**TRY IT:** State only how many lines in the listing contain the string "significato".

**DATASET CONTENT:**
───
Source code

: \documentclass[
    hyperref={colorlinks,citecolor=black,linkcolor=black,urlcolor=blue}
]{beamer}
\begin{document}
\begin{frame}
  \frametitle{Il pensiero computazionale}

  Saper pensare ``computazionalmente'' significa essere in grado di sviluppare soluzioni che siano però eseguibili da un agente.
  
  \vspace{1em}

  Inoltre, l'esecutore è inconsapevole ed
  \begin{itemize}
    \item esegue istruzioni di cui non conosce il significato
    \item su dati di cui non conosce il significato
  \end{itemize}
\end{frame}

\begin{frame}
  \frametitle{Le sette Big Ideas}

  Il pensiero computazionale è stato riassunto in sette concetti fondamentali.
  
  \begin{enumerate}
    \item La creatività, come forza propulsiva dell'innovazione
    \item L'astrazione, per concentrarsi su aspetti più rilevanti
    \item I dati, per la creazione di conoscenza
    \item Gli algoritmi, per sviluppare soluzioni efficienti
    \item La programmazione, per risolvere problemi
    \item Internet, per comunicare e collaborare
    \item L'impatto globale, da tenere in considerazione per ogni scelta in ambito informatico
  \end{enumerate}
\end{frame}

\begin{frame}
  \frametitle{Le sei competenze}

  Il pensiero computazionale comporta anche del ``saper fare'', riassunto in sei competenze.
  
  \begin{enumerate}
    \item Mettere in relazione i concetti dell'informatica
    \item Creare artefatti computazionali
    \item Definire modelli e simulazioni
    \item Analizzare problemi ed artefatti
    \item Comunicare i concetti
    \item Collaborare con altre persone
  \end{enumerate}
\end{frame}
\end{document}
───
**ANSWER AREA:** 2